Krisis moneter ini kemudian terus mengalir dan menjadi krisis ekonomi yang serius. Jumlah rakyat di bawah garis kemiskinan tiba-tiba meningkat drastis di Indonesia. Sampai dengan tiga bulan pertama tahun 1998 tercatat 80 juta orang Indonesia yang hidup dalam kemiskinan, sementara sebelum krisis terjadi jumlahnya hanya sekitar 20 juta orang.
Ada prediksi bahwa sampai akhir tahun 1998 akan ada sekitar 20 juta orang lagi yang akan jatuh miskin. Demikian pula pada pendapatn per kapita. Jika sebelumnya krisis pendapatan per kapita Indonesia berkisar 1.000 US Dollar, maka pada akhir tahun 1998 merosot tajam mencapai sekitar angka 400 US Dollar. Ini berarti posisi Indonesia sebagai negara berpenghasilan menengah akan merosot menjadi negara berpenghasilan rendah. Status Indonesia sebagai negara berkembang dengan singkat berubah menjadi negara miskin.
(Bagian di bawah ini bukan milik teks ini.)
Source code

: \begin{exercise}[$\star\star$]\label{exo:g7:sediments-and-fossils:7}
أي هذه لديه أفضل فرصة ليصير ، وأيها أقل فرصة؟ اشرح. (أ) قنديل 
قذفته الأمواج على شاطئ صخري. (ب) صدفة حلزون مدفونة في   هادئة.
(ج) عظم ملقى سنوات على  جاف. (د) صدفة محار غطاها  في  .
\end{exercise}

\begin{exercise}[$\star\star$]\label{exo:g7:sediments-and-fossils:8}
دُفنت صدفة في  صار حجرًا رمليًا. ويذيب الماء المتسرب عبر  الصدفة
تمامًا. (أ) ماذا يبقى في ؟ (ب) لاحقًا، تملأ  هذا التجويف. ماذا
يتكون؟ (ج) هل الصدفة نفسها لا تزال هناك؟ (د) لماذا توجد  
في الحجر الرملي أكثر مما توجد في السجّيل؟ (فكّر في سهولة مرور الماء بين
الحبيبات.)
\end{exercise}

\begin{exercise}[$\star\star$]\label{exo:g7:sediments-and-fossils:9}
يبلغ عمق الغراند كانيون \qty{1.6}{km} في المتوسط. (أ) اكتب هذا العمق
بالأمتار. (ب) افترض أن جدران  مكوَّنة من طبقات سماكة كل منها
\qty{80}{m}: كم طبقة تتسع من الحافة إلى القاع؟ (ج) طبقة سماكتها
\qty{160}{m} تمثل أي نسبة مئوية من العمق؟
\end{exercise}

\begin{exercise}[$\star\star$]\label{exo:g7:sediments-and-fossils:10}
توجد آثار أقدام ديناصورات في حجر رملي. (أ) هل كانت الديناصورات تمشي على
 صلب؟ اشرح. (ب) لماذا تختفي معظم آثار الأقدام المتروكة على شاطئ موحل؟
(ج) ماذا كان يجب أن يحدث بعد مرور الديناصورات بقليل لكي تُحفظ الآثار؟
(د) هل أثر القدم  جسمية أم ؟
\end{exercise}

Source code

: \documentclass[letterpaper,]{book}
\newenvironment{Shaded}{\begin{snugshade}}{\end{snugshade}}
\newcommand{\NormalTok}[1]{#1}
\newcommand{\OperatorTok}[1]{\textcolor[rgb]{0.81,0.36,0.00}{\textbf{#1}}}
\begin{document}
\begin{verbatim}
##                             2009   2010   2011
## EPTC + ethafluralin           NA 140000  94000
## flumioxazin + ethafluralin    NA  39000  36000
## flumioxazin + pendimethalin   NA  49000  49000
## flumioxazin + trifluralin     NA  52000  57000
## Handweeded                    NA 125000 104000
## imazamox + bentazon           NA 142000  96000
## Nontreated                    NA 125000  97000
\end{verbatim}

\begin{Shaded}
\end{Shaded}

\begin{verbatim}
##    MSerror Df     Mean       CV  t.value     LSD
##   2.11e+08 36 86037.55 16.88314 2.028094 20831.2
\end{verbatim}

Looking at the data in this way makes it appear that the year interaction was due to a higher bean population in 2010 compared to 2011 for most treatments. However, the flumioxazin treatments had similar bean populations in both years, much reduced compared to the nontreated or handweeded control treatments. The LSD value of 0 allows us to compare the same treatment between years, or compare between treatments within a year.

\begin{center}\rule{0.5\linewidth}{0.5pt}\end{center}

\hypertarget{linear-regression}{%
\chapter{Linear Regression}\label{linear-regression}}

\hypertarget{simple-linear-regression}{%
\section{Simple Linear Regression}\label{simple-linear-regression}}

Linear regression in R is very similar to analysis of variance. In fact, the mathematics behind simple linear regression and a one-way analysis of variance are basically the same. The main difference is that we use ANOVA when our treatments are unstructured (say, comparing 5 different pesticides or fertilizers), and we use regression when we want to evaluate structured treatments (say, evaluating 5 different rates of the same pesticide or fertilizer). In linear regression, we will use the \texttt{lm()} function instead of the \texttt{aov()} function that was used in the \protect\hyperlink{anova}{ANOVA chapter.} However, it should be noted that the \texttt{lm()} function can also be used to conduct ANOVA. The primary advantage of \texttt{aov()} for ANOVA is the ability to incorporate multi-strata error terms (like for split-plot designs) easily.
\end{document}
Krisis ekonomi yang melanda Indonesia ini diperparah dengan terjadinya kemarau panjang yang memprihatinkan. Sawah-ladang banyak yang kekeringan sementara hutan-hutan banyak yang terbakar. Di Irian Jaya sekitar 90.000 orang kelaparan, tak mampu lagi memperoleh makanan dan sebanyak 500 orang tewas karena kelaparan. Banyak pengamat sosial yang khawatir jika krisis ekonomi ini tidak juga cepat selesai akan dapat menyebabkan terjadinya lost generation.
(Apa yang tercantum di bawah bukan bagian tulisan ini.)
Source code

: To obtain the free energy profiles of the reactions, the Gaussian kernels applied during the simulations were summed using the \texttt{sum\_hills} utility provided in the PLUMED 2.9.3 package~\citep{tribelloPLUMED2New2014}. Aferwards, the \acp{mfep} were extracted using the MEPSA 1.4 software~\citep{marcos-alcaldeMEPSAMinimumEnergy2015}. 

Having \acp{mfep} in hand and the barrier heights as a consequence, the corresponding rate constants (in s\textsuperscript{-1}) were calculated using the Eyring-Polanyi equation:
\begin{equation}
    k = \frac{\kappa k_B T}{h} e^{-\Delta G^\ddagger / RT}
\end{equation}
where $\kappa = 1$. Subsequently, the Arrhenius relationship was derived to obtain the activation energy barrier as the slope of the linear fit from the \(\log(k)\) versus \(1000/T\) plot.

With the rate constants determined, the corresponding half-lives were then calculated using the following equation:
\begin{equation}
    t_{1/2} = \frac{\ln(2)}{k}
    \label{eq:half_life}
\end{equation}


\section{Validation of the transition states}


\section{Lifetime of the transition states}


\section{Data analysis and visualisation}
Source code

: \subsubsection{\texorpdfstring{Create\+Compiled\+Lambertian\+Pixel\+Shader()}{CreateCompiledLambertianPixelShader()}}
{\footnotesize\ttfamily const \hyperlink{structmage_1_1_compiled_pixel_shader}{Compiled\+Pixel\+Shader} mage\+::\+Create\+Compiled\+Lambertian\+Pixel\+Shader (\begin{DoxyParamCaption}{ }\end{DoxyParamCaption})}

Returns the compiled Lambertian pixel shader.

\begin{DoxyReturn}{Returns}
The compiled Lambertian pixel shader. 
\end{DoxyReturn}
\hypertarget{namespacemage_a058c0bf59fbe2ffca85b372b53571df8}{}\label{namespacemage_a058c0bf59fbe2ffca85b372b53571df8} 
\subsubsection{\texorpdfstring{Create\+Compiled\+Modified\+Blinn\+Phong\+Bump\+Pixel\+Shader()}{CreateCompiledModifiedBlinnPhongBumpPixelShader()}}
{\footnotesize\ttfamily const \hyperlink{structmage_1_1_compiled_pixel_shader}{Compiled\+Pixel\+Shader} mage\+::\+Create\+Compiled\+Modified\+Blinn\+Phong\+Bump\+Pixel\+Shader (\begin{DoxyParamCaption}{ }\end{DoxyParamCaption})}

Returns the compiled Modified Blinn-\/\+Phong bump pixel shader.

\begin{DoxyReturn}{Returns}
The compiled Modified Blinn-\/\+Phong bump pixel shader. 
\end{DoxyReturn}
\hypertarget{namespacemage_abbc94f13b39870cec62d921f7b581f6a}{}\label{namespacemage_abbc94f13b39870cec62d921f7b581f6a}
Banyak sekali mahasiswa, ada jalan kaki, long march, ada yang naik bus untuk berkumpul di tempat demonstrasi. Bus-bus penuh dengan para demonstrasi.
Disana terlihat para angkatan senjata menembak ke berbagai arah demonstrasi. Semua berlarian tanpa arah, kacau. Yang ada hanya lari. Ada sebagian yang terjatuh. Terlihat juga ada seorang laki-laki yang jatuh, dibiarkan begitu saja. Angkatan bersenjata berjalan, terus berjalan menuju ke arah demonstrasi. Para demonstran diminta membubarkan diri.
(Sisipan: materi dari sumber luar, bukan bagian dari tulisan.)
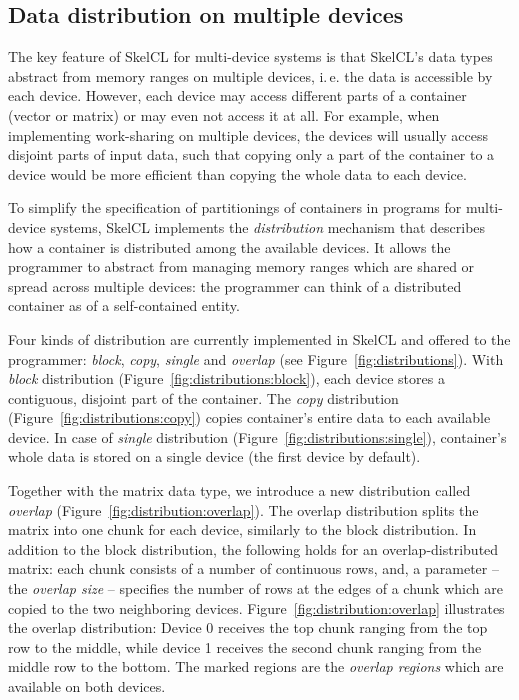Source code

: \subsection{Data distribution on multiple devices}
\label{sec:data_distribution}
The key feature of SkelCL for multi-device systems is that SkelCL's data types abstract from memory ranges on multiple devices, i.\,e. the data is accessible by each device.
However, each device may access different parts of a container (vector or matrix) or may even not access it at all.
For example, when implementing work-sharing on multiple devices, the devices will usually access disjoint parts of input data, such that copying only a part of the container to a device would be more efficient than copying the whole data to each device.

To simplify the specification of partitionings of containers in programs for multi-device systems, SkelCL implements the \emph{distribution} mechanism that describes how a container is distributed among the available devices.
It allows the programmer to abstract from managing memory ranges which are shared or spread across multiple devices:
the programmer can think of a distributed container as of a self-contained entity.

Four kinds of distribution are currently implemented in SkelCL and offered to the programmer:
\emph{block}, \emph{copy}, \emph{single} and \emph{overlap} (see Figure~\ref{fig:distributions}).
With \emph{block} distribution (Figure~\ref{fig:distributions:block}), each device stores a contiguous, disjoint part of the container.
The \emph{copy} distribution (Figure~\ref{fig:distributions:copy}) copies container's entire data to each available device.
In case of \emph{single} distribution (Figure~\ref{fig:distributions:single}), container's whole data is stored on a single device (the first device by default).

Together with the matrix data type, we introduce a new distribution called \emph{overlap} (Figure~\ref{fig:distribution:overlap}).
The overlap distribution splits the matrix into one chunk for each device, similarly to the block distribution.
In addition to the block distribution, the following holds for an overlap-distributed matrix:
each chunk consists of a number of continuous rows, and, a parameter -- the \emph{overlap size} -- specifies the number of rows at the edges of a chunk which are copied to the two neighboring devices.
Figure~\ref{fig:distribution:overlap} illustrates the overlap distribution:
Device 0 receives the top chunk ranging from the top row to the middle, while device 1 receives the second chunk ranging from the middle row to the bottom.
The marked regions are the \emph{overlap regions} which are available on both devices.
Kembali lagi terdengar suara dari megafon, "Niat kami baik, menyampaikan aspirasi".
Semula demonstrasi diselengarakan di kampus sesuai ajuran para aparat untuk tidak turun ke jalan. Namun mahasiswa jengkel pengekangan. Dan memaksa mereka untuk berdemonstrasi di jalan, di gedung MPR.
Mereka dalam riuh, berkata "Turun Soeharto, turun Soeharto, turun Soeharto sekarang juga"
Kembali gelombang mahasiswa menempati gedung DPR MPR, suasana mahasiswa terlihat begitu banyak dengan berbagai jas almamater. Berbagai spanduk, poster, bertuliskan, "Soeharto harus turun"
"Kami ingin menyadarkan rakyat, bahwa kami menolak pemilu", kata seorang perempuan dengan slayer di kepala.
"Pemilu itu cacat moral, cacat hukum, cacat politik"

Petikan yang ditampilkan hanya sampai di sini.